There are a core set of questions any developer or tester asks when evaluating a new tool. What does it do? How does it help save me time or improve the quality of my product? And assuming the answer to those questions is of interest, How do I integrate it into my workflow?
As we continue to increase our engineering investment in this area, we thought it might be useful to share how we are integrating mabl into our development workflow. Dogfooding, if you will.
Setting up the tests
First, a note on environments. The standard, recommended setup for mabl (and how you would be using mabl) would be to create a set of journeys and then create a plan for each environment you want to run those journeys in.

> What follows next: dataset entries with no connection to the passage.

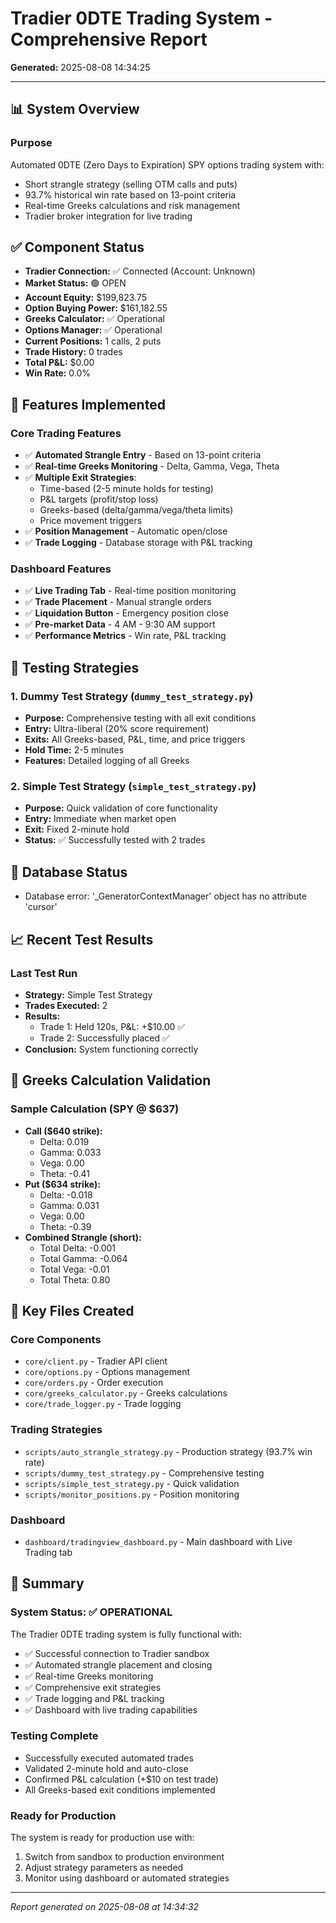 # Tradier 0DTE Trading System - Comprehensive Report

**Generated:** 2025-08-08 14:34:25

---

## 📊 System Overview

### Purpose
Automated 0DTE (Zero Days to Expiration) SPY options trading system with:
- Short strangle strategy (selling OTM calls and puts)
- 93.7% historical win rate based on 13-point criteria
- Real-time Greeks calculations and risk management
- Tradier broker integration for live trading

## ✅ Component Status

- **Tradier Connection:** ✅ Connected (Account: Unknown)
- **Market Status:** 🟢 OPEN
- **Account Equity:** $199,823.75
- **Option Buying Power:** $161,182.55
- **Greeks Calculator:** ✅ Operational
- **Options Manager:** ✅ Operational
- **Current Positions:** 1 calls, 2 puts
- **Trade History:** 0 trades
- **Total P&L:** $0.00
- **Win Rate:** 0.0%


## 🚀 Features Implemented

### Core Trading Features
- ✅ **Automated Strangle Entry** - Based on 13-point criteria
- ✅ **Real-time Greeks Monitoring** - Delta, Gamma, Vega, Theta
- ✅ **Multiple Exit Strategies**:
  - Time-based (2-5 minute holds for testing)
  - P&L targets (profit/stop loss)
  - Greeks-based (delta/gamma/vega/theta limits)
  - Price movement triggers
- ✅ **Position Management** - Automatic open/close
- ✅ **Trade Logging** - Database storage with P&L tracking

### Dashboard Features
- ✅ **Live Trading Tab** - Real-time position monitoring
- ✅ **Trade Placement** - Manual strangle orders
- ✅ **Liquidation Button** - Emergency position close
- ✅ **Pre-market Data** - 4 AM - 9:30 AM support
- ✅ **Performance Metrics** - Win rate, P&L tracking

## 🧪 Testing Strategies

### 1. Dummy Test Strategy (`dummy_test_strategy.py`)
- **Purpose:** Comprehensive testing with all exit conditions
- **Entry:** Ultra-liberal (20% score requirement)
- **Exits:** All Greeks-based, P&L, time, and price triggers
- **Hold Time:** 2-5 minutes
- **Features:** Detailed logging of all Greeks

### 2. Simple Test Strategy (`simple_test_strategy.py`)
- **Purpose:** Quick validation of core functionality
- **Entry:** Immediate when market open
- **Exit:** Fixed 2-minute hold
- **Status:** ✅ Successfully tested with 2 trades

## 💾 Database Status

- Database error: '_GeneratorContextManager' object has no attribute 'cursor'

## 📈 Recent Test Results

### Last Test Run
- **Strategy:** Simple Test Strategy
- **Trades Executed:** 2
- **Results:**
  - Trade 1: Held 120s, P&L: +$10.00 ✅
  - Trade 2: Successfully placed ✅
- **Conclusion:** System functioning correctly

## 📐 Greeks Calculation Validation

### Sample Calculation (SPY @ $637)
- **Call ($640 strike):**
  - Delta: 0.019
  - Gamma: 0.033
  - Vega: 0.00
  - Theta: -0.41
- **Put ($634 strike):**
  - Delta: -0.018
  - Gamma: 0.031
  - Vega: 0.00
  - Theta: -0.39
- **Combined Strangle (short):**
  - Total Delta: -0.001
  - Total Gamma: -0.064
  - Total Vega: -0.01
  - Total Theta: 0.80

## 📁 Key Files Created

### Core Components
- `core/client.py` - Tradier API client
- `core/options.py` - Options management
- `core/orders.py` - Order execution
- `core/greeks_calculator.py` - Greeks calculations
- `core/trade_logger.py` - Trade logging

### Trading Strategies
- `scripts/auto_strangle_strategy.py` - Production strategy (93.7% win rate)
- `scripts/dummy_test_strategy.py` - Comprehensive testing
- `scripts/simple_test_strategy.py` - Quick validation
- `scripts/monitor_positions.py` - Position monitoring

### Dashboard
- `dashboard/tradingview_dashboard.py` - Main dashboard with Live Trading tab

## 🎯 Summary

### System Status: ✅ OPERATIONAL

The Tradier 0DTE trading system is fully functional with:
- ✅ Successful connection to Tradier sandbox
- ✅ Automated strangle placement and closing
- ✅ Real-time Greeks monitoring
- ✅ Comprehensive exit strategies
- ✅ Trade logging and P&L tracking
- ✅ Dashboard with live trading capabilities

### Testing Complete
- Successfully executed automated trades
- Validated 2-minute hold and auto-close
- Confirmed P&L calculation (+$10 on test trade)
- All Greeks-based exit conditions implemented

### Ready for Production
The system is ready for production use with:
1. Switch from sandbox to production environment
2. Adjust strategy parameters as needed
3. Monitor using dashboard or automated strategies

---

*Report generated on 2025-08-08 at 14:34:32*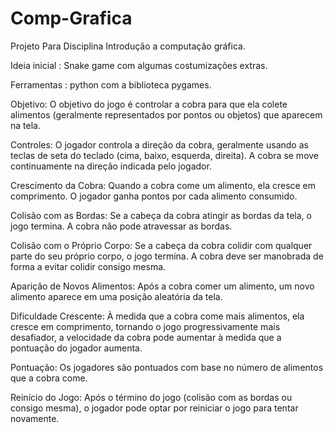 # Comp-Grafica
Projeto Para Disciplina Introdução a computação gráfica.

Ideia inicial : Snake game com algumas costumizações extras.

Ferramentas : python com a biblioteca pygames.

Objetivo:
O objetivo do jogo é controlar a cobra para que ela colete alimentos (geralmente representados por pontos ou objetos) que aparecem na tela.

Controles:
O jogador controla a direção da cobra, geralmente usando as teclas de seta do teclado (cima, baixo, esquerda, direita). A cobra se move continuamente na direção indicada pelo jogador.

Crescimento da Cobra:
Quando a cobra come um alimento, ela cresce em comprimento. O jogador ganha pontos por cada alimento consumido.

Colisão com as Bordas:
Se a cabeça da cobra atingir as bordas da tela, o jogo termina. A cobra não pode atravessar as bordas.

Colisão com o Próprio Corpo:
Se a cabeça da cobra colidir com qualquer parte do seu próprio corpo, o jogo termina. A cobra deve ser manobrada de forma a evitar colidir consigo mesma.

Aparição de Novos Alimentos:
Após a cobra comer um alimento, um novo alimento aparece em uma posição aleatória da tela.

Dificuldade Crescente:
À medida que a cobra come mais alimentos, ela cresce em comprimento, tornando o jogo progressivamente mais desafiador, a velocidade da cobra pode aumentar à medida que a pontuação do jogador aumenta.

Pontuação:
Os jogadores são pontuados com base no número de alimentos que a cobra come.

Reinício do Jogo:
Após o término do jogo (colisão com as bordas ou consigo mesma), o jogador pode optar por reiniciar o jogo para tentar novamente.

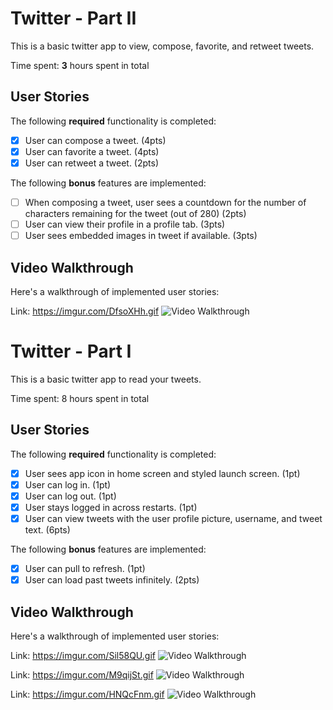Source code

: 
# Twitter - Part II

This is a basic twitter app to view, compose, favorite, and retweet tweets.

Time spent: **3** hours spent in total

## User Stories

The following **required** functionality is completed:

- [x] User can compose a tweet. (4pts)
- [x] User can favorite a tweet. (4pts)
- [x] User can retweet a tweet. (2pts)

The following **bonus** features are implemented:

- [ ] When composing a tweet, user sees a countdown for the number of characters remaining for the tweet (out of 280) (2pts)
- [ ] User can view their profile in a profile tab. (3pts)
- [ ] User sees embedded images in tweet if available. (3pts)

## Video Walkthrough

Here's a walkthrough of implemented user stories:

Link: https://imgur.com/DfsoXHh.gif
<img src='https://imgur.com/DfsoXHh.gif' width='' alt='Video Walkthrough' />

# Twitter - Part I

This is a basic twitter app to read your tweets.

Time spent: 8 hours spent in total

## User Stories

The following **required** functionality is completed:

- [x] User sees app icon in home screen and styled launch screen. (1pt)
- [x] User can log in. (1pt)
- [x] User can log out. (1pt)
- [x] User stays logged in across restarts. (1pt)
- [x] User can view tweets with the user profile picture, username, and tweet text. (6pts)

The following **bonus** features are implemented:

- [x] User can pull to refresh. (1pt)
- [x] User can load past tweets infinitely. (2pts)

## Video Walkthrough

Here's a walkthrough of implemented user stories:

Link: https://imgur.com/Sil58QU.gif
<img src='https://imgur.com/Sil58QU.gif' title='Video Walkthrough' width='' alt='Video Walkthrough' />

Link: https://imgur.com/M9qijSt.gif
<img src='https://imgur.com/M9qijSt.gif' title='Video Walkthrough' width='' alt='Video Walkthrough' />

Link: https://imgur.com/HNQcFnm.gif
<img src='https://imgur.com/HNQcFnm.gif' title='Video Walkthrough' width='' alt='Video Walkthrough' />


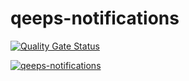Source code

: # qeeps-notifications  
[![Quality Gate Status](https://sonarcloud.io/api/project_badges/measure?project=marsoffice_qeeps-notifications&metric=alert_status)](https://sonarcloud.io/dashboard?id=marsoffice_qeeps-notifications)  

[![qeeps-notifications](https://github.com/marsoffice/qeeps-notifications/actions/workflows/main.yml/badge.svg)](https://github.com/marsoffice/qeeps-notifications/actions/workflows/main.yml)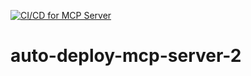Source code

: [![CI/CD for MCP Server](https://github.com/sagar0x0/auto-deploy-mcp-server-2/actions/workflows/ci-cd.yml/badge.svg)](https://github.com/sagar0x0/auto-deploy-mcp-server-2/actions/workflows/ci-cd.yml)

# auto-deploy-mcp-server-2

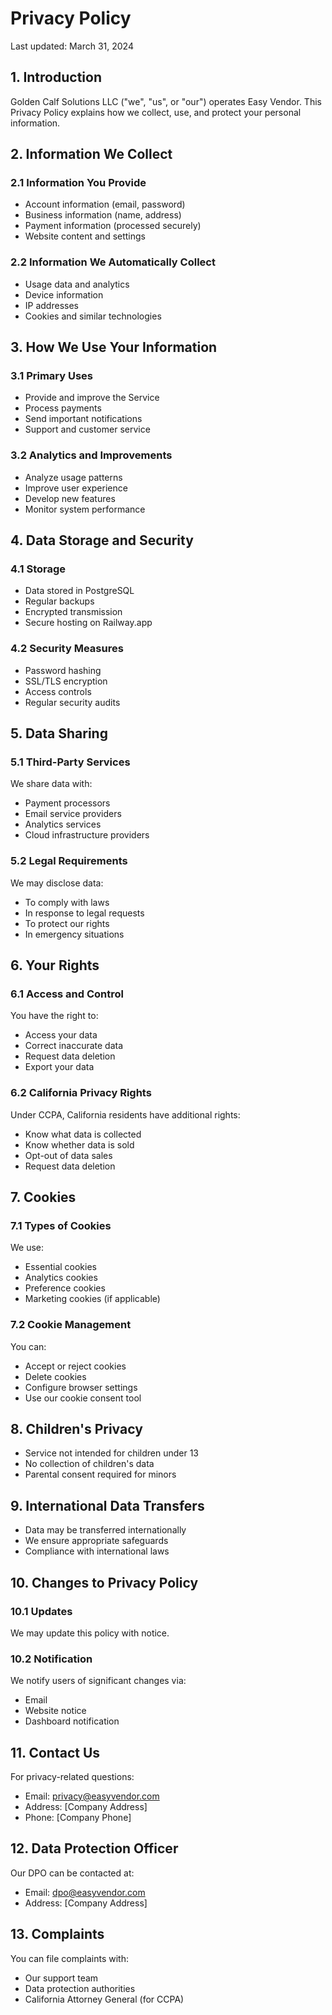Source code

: # Privacy Policy

Last updated: March 31, 2024

## 1. Introduction

Golden Calf Solutions LLC ("we", "us", or "our") operates Easy Vendor. This Privacy Policy explains how we collect, use, and protect your personal information.

## 2. Information We Collect

### 2.1 Information You Provide

- Account information (email, password)
- Business information (name, address)
- Payment information (processed securely)
- Website content and settings

### 2.2 Information We Automatically Collect

- Usage data and analytics
- Device information
- IP addresses
- Cookies and similar technologies

## 3. How We Use Your Information

### 3.1 Primary Uses

- Provide and improve the Service
- Process payments
- Send important notifications
- Support and customer service

### 3.2 Analytics and Improvements

- Analyze usage patterns
- Improve user experience
- Develop new features
- Monitor system performance

## 4. Data Storage and Security

### 4.1 Storage

- Data stored in PostgreSQL
- Regular backups
- Encrypted transmission
- Secure hosting on Railway.app

### 4.2 Security Measures

- Password hashing
- SSL/TLS encryption
- Access controls
- Regular security audits

## 5. Data Sharing

### 5.1 Third-Party Services

We share data with:

- Payment processors
- Email service providers
- Analytics services
- Cloud infrastructure providers

### 5.2 Legal Requirements

We may disclose data:

- To comply with laws
- In response to legal requests
- To protect our rights
- In emergency situations

## 6. Your Rights

### 6.1 Access and Control

You have the right to:

- Access your data
- Correct inaccurate data
- Request data deletion
- Export your data

### 6.2 California Privacy Rights

Under CCPA, California residents have additional rights:

- Know what data is collected
- Know whether data is sold
- Opt-out of data sales
- Request data deletion

## 7. Cookies

### 7.1 Types of Cookies

We use:

- Essential cookies
- Analytics cookies
- Preference cookies
- Marketing cookies (if applicable)

### 7.2 Cookie Management

You can:

- Accept or reject cookies
- Delete cookies
- Configure browser settings
- Use our cookie consent tool

## 8. Children's Privacy

- Service not intended for children under 13
- No collection of children's data
- Parental consent required for minors

## 9. International Data Transfers

- Data may be transferred internationally
- We ensure appropriate safeguards
- Compliance with international laws

## 10. Changes to Privacy Policy

### 10.1 Updates

We may update this policy with notice.

### 10.2 Notification

We notify users of significant changes via:

- Email
- Website notice
- Dashboard notification

## 11. Contact Us

For privacy-related questions:

- Email: privacy@easyvendor.com
- Address: [Company Address]
- Phone: [Company Phone]

## 12. Data Protection Officer

Our DPO can be contacted at:

- Email: dpo@easyvendor.com
- Address: [Company Address]

## 13. Complaints

You can file complaints with:

- Our support team
- Data protection authorities
- California Attorney General (for CCPA)
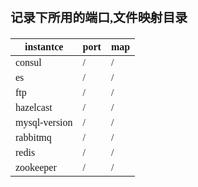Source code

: <span  style="font-family: Simsun,serif; font-size: 17px; ">

### 记录下所用的端口,文件映射目录

| instantce     | port      | map     |
|--------------|---------------|------|
| consul | / | / |
| es  | / | / |
| ftp  | / | / |
| hazelcast  | / | / |
| mysql-version  | / | / |
| rabbitmq  | / | / |
| redis  | / | / |
| zookeeper  | / | / |

</span>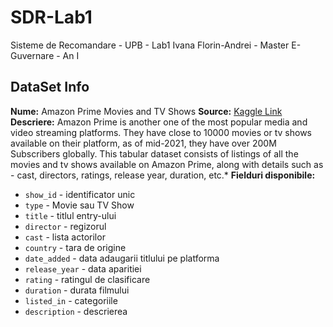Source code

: # SDR-Lab1
Sisteme de Recomandare - UPB - Lab1
Ivana Florin-Andrei - Master E-Guvernare - An I

## DataSet Info

**Nume:** Amazon Prime Movies and TV Shows
**Source:** [Kaggle Link](https://www.kaggle.com/datasets/shivamb/amazon-prime-movies-and-tv-shows?resource=download)
**Descriere:** Amazon Prime is another one of the most popular media and video streaming platforms. They have close to 10000 movies or tv shows available on their platform, as of mid-2021, they have over 200M Subscribers globally. This tabular dataset consists of listings of all the movies and tv shows available on Amazon Prime, along with details such as - cast, directors, ratings, release year, duration, etc.*
**Fielduri disponibile:**
- `show_id` - identificator unic
- `type` - Movie sau TV Show
- `title` - titlul entry-ului
- `director` - regizorul
- `cast` - lista actorilor
- `country` - tara de origine
- `date_added` - data adaugarii titlului pe platforma
- `release_year` - data aparitiei
- `rating` - ratingul de clasificare
- `duration` - durata filmului
- `listed_in` - categoriile
- `description` - descrierea
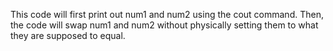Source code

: This code will first print out num1 and num2  using the cout command. Then, the code will swap num1 and num2 without physically setting them to what they are supposed to equal.
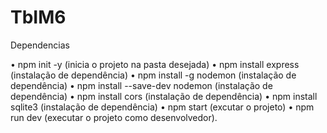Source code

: # TbIM6
 
 Dependencias
 
• npm init -y (inicia o projeto na pasta desejada)
• npm install express (instalação de dependência)
• npm install -g nodemon (instalação de dependência)
• npm install --save-dev nodemon (instalação de dependência)
• npm install cors (instalação de dependência)
• npm install sqlite3 (instalação de dependência)
• npm start (excutar o projeto)
• npm run dev (executar o projeto como desenvolvedor).
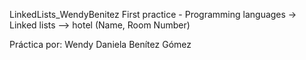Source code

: LinkedLists_WendyBenitez
First practice - Programming languages -> Linked lists --> hotel (Name, Room Number)

Práctica por: Wendy Daniela Benítez Gómez
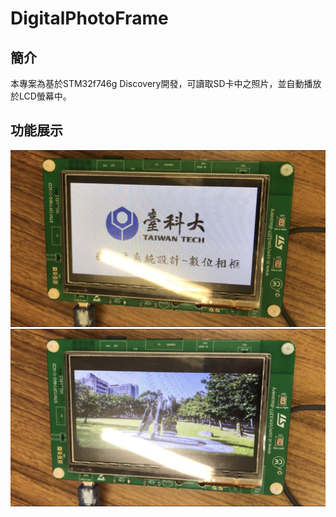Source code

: # DigitalPhotoFrame

## 簡介
本專案為基於STM32f746g Discovery開發，可讀取SD卡中之照片，並自動播放於LCD螢幕中。

## 功能展示
![](https://github.com/KevinChen880723/DigitalPhotoFrame/blob/main/%E7%9B%B8%E6%A1%861.jpg)
![](https://github.com/KevinChen880723/DigitalPhotoFrame/blob/main/%E7%9B%B8%E6%A1%86%E4%BA%8C.jpg)
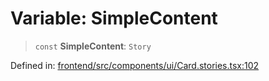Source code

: # Variable: SimpleContent

> `const` **SimpleContent**: `Story`

Defined in: [frontend/src/components/ui/Card.stories.tsx:102](https://github.com/lsendel/sass/blob/ca8b2b87627589617e0de57047e1f50d53e78078/frontend/src/components/ui/Card.stories.tsx#L102)
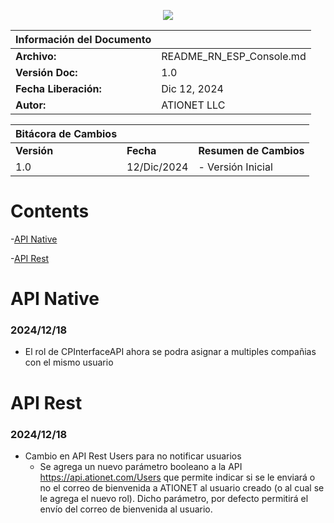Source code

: <p align="center">
  <img src="https://github.com/Ationet/ationetdocs/raw/master/Content/Images/ATIOnetLogo_250x70.png" />
</p>

|**Información del Documento**||
|--- |--- |
|**Archivo:**|README_RN_ESP_Console.md|
|**Versión Doc:**|1.0|
|**Fecha Liberación:**|Dic 12, 2024|
|**Autor:**|ATIONET LLC|

|**Bitácora de Cambios**|||
|--- |--- |--- |
|**Versión**|**Fecha**|**Resumen de Cambios**|
|1.0|12/Dic/2024|- Versión Inicial

# Contents
-[API Native](#api-native)

-[API Rest](#api-rest)

# API Native

### 2024/12/18
- El rol de CPInterfaceAPI ahora se podra asignar a multiples compañias con el mismo usuario


# API Rest

### 2024/12/18
- Cambio en API Rest Users para no notificar usuarios
  - Se agrega un nuevo parámetro booleano a la API https://api.ationet.com/Users que permite indicar si se le enviará o no el correo de bienvenida a ATIONET al usuario creado (o al cual se le agrega el nuevo rol).
    Dicho parámetro, por defecto permitirá el envío del correo de bienvenida al usuario.
    

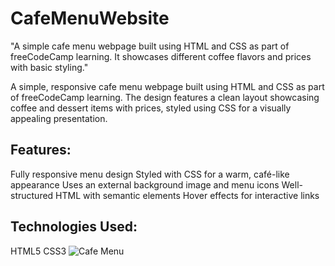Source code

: # CafeMenuWebsite
"A simple cafe menu webpage built using HTML and CSS as part of freeCodeCamp learning. It showcases different coffee flavors and prices with basic styling."

A simple, responsive cafe menu webpage built using HTML and CSS as part of freeCodeCamp learning. The design features a clean layout showcasing coffee and dessert items with prices, styled using CSS for a visually appealing presentation.
## Features:
Fully responsive menu design
Styled with CSS for a warm, café-like appearance
Uses an external background image and menu icons
Well-structured HTML with semantic elements
Hover effects for interactive links
## Technologies Used:
HTML5
CSS3
![Cafe Menu](https://github.com/user-attachments/assets/86c4acc2-6240-4d86-901c-834c2c2df43f)




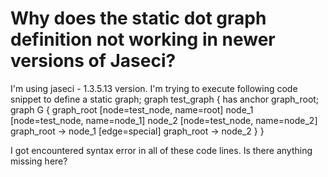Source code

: 
# Why does the static dot graph definition not working in newer versions of Jaseci?

I'm using jaseci - 1.3.5.13 version. I'm trying to execute following code snippet to define a static graph;
graph test_graph {
    has anchor graph_root;
    graph G {
        graph_root [node=test_node, name=root]
        node_1 [node=test_node, name=node_1]
        node_2 [node=test_node, name=node_2]
        graph_root -> node_1 [edge=special]
        graph_root -> node_2
        }
    }

I got encountered syntax error in all of these code lines. Is there anything missing here?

In our case, we want to be prudent; if we have a major issue in mabl’s production environment, we run the risk that mabl won’t be healthy enough to tell us about it. For that reason, we point our staging environment at mabl production and our production environment at mabl staging.
Now we need to setup the actual tests. First, we created a set of core mabl smoke tests. This contains the things that if they break for any reason, we want someone to look at it immediately. We put those in a plan that runs every 30 minutes.
Then, we added more targeted regression testing that runs less frequently, a few times a day. We group the broader set of regression tests by major feature category as opposed to placing them all in a single plan.
From there, we rely on the development team to add new mabl tests as part of our regular development process. Whenever we deploy code, we have a deployment checklist of things the engineer triggering the deployment needs to check, and if the deployment completes a major feature, one of those items on the deployment checklist is to add any new mabl tests needed. Whether these tests need to be added to the smoke test plan is left to individual discretion.
It’s all well and good to have our tests up and running on a regular schedule but most of our engineers, myself included, are impatient. I don’t want to wait 4 hours to find out if the code I just deployed caused a regression; I’d like to know as soon as possible. Luckily, we can get more immediate results by integrating our regression tests with mabl’s deployment API. To do this we need to configure our CI/CD build system to call the mabl deployments API after doing a deployment. We currently configure all of our tests to have a deployment trigger, so this will run our full set of mabl regression tests.
Who do I wake up?
We’ve got our tests triggering on a regular schedule and all our deployment events. To complete the cycle we need to be able to act on the results of the tests.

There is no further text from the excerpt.